The defendants in this case are executives at a number of companies, including Smith & Wesson, involved in the military and law enforcement supply business. The indictments are nearly identical in describing how the government solicited bribes from them in exchange for receiving contracts for their wares. Starting in May, meetings occurred in Miami and Washington at hotels and a restaurant, and payments were made to the unidentified African nation’s supposed officials by check and wire transfer.

In the Abscam case, the frontman for the sting was Melvin Weinberg, described in one judicial opinion as a “career swindler.” In the latest bribery sting, the government used a person it identifies only as “Individual 1” as the point of contact with the defendants, offering them the contracts in exchange for the bribe. Also, two F.B.I. agents posed as officials of the ministry of defense, which would purchase the products. Individual 1 is described as “the former vice president of international sales for a company that manufactured and supplied law enforcement and military equipment to law enforcement to customers around the world.”

The background and conduct of Individual 1 will be the focal point for any defense of entrapment or outrageous government conduct that might be offered by the defendants. If the cooperating executive entered into some type of plea bargain or received immunity in exchange for acting as the frontman, then questions will be raised about his trustworthiness.
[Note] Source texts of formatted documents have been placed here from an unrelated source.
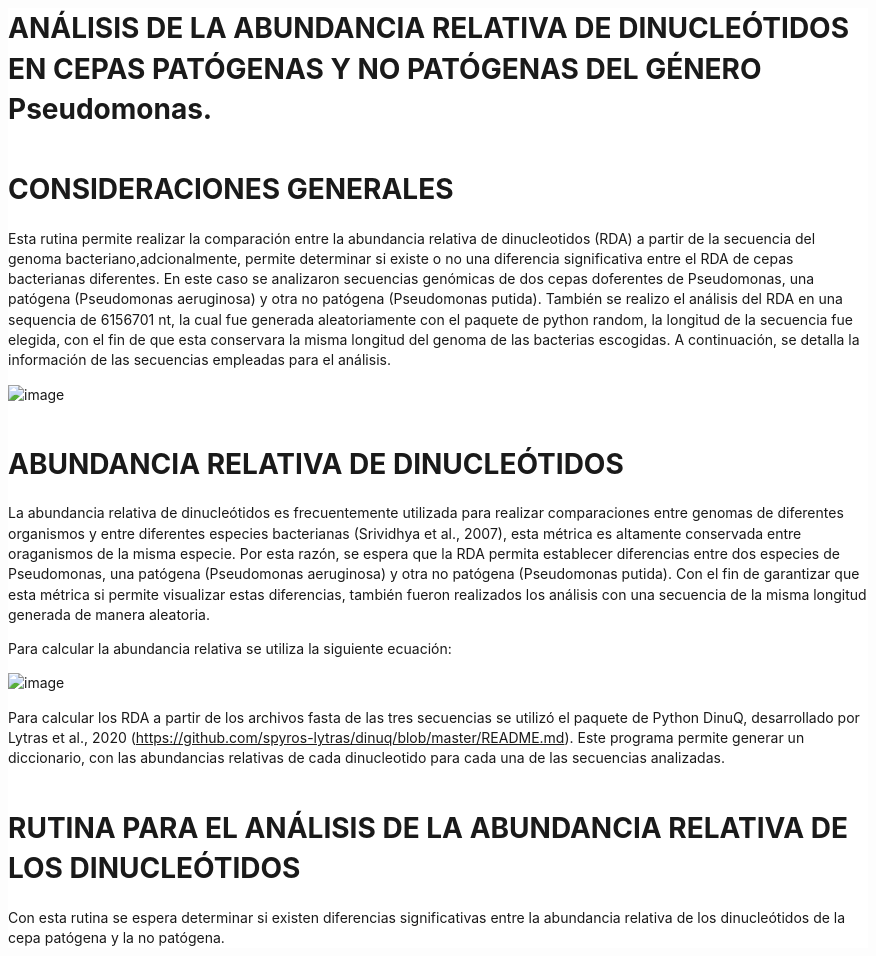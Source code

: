 # ANÁLISIS DE LA ABUNDANCIA RELATIVA DE DINUCLEÓTIDOS EN CEPAS PATÓGENAS Y NO PATÓGENAS DEL GÉNERO Pseudomonas.



# CONSIDERACIONES GENERALES

Esta rutina permite realizar la comparación entre la abundancia relativa de dinucleotidos (RDA) a partir de la secuencia del genoma bacteriano,adcionalmente, 
permite determinar si existe o no una diferencia significativa entre el RDA de cepas bacterianas diferentes. En este caso se analizaron secuencias genómicas de
dos cepas doferentes de Pseudomonas, una patógena (Pseudomonas aeruginosa) y otra no patógena (Pseudomonas putida). También se realizo el análisis del RDA en
una sequencia de 6156701 nt, la cual fue generada aleatoriamente con el paquete de python random, la longitud de la secuencia fue elegida, con el fin de que esta
conservara la misma longitud del genoma de las bacterias escogidas. A continuación, se detalla la información de las secuencias empleadas para el análisis.


<img width="694" alt="image" src="https://user-images.githubusercontent.com/116923271/202936152-ad9c6230-aab3-48bb-8414-8313647a17e3.png">


# ABUNDANCIA RELATIVA DE DINUCLEÓTIDOS

La abundancia relativa de dinucleótidos es frecuentemente utilizada para realizar comparaciones entre genomas de diferentes organismos y entre diferentes especies 
bacterianas (Srividhya et al., 2007), esta métrica es altamente conservada entre oraganismos de la misma especie. Por esta razón,  se espera que la RDA permita establecer diferencias entre dos especies de Pseudomonas, una patógena (Pseudomonas aeruginosa) y otra no patógena (Pseudomonas putida). Con el fin de garantizar que esta métrica si permite visualizar estas diferencias, también 
fueron realizados los análisis con una secuencia de la misma longitud generada de manera aleatoria.

Para calcular la abundancia relativa se utiliza la siguiente ecuación:

<img width="504" alt="image" src="https://user-images.githubusercontent.com/116923271/202954394-d6b86c25-c7a8-4d18-8dc0-99e52676af0a.png">


Para calcular los RDA a partir de los archivos fasta de las tres secuencias se utilizó el paquete de Python DinuQ, desarrollado por Lytras et al., 2020
(https://github.com/spyros-lytras/dinuq/blob/master/README.md). Este programa permite generar un diccionario, con las abundancias relativas de cada dinucleotido
para cada una de las secuencias analizadas. 







# RUTINA PARA EL ANÁLISIS DE LA ABUNDANCIA RELATIVA DE LOS DINUCLEÓTIDOS

Con esta rutina se espera determinar si existen diferencias significativas entre la abundancia relativa de los dinucleótidos de la cepa patógena y la 
no patógena.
How he approached the executives charged in the case and what types of enticements he offered or pressure he applied may support a claim that these were otherwise innocent business people ensnared in a trap laid by the government.

The entrapment defense focuses on the defendant’s subjective predisposition to commit the crime, whether the person was otherwise willing to engage in criminal conduct when presented the opportunity or was persuaded by the government to act in a way he otherwise would not have without the government’s sting. As the Supreme Court once said, “A line must be drawn between the trap for the unwary innocent and the trap for the unwary criminal.” Courts and juries are usually not very open to entrapment claims, but focusing the case on the government’s conduct can help put the defendant in a more sympathetic light.

Undercover stings in white-collar cases are controversial because the defendants are generally law-abiding citizens, unlike those dealing in drugs or stolen property who can hardly complain that they are unwary innocents. After Abscam, Congress considered legislation to require prior approval for undercover operations as a means to limit the discretion of prosecutors and investigative agencies to use a sting to cases in which there was some basis to believe the target was willing to engage in criminal activity before the investigation began. The legislation never advanced, and undercover stings have been used successfully in public corruption cases, like Operation Greylord in Chicago, which resulted in the conviction of a number of judges and lawyers working in the Cook County courts.

This is the second recent white-collar case in which the Justice Department used an investigative tactic to gather evidence that is normally employed in more common street crime cases. The Galleon Group insider-trading prosecution involved wiretaps on the telephones of hedge fund traders and law firm associates in an effort to catch them in the act of exchanging valuable information in advance of their trading.

The latest undercover sting involving bribes for overseas business is another means of investigating a case while it occurs, rather than after the fact, when it is much more difficult to ferret out the relevant information.

Using these new tactics in white-collar crime cases is not without controversy. Don’t be surprised to hear the defendants in the foreign bribery case argue that the government manufactured the crimes they are accused of committing by trapping unwary innocents. In the Galleon case, the billionaire hedge fund operator Raj Rajaratnam plans to challenge the use of the wiretaps, arguing that there was no need for them.

What is clear is that the Justice Department is willing to use investigative tools that were once largely ignored in white-collar crime cases as part of a shift away from being simply reactive to reported wrongdoing. We may be witnessing the dawn of a new era in white-collar investigations.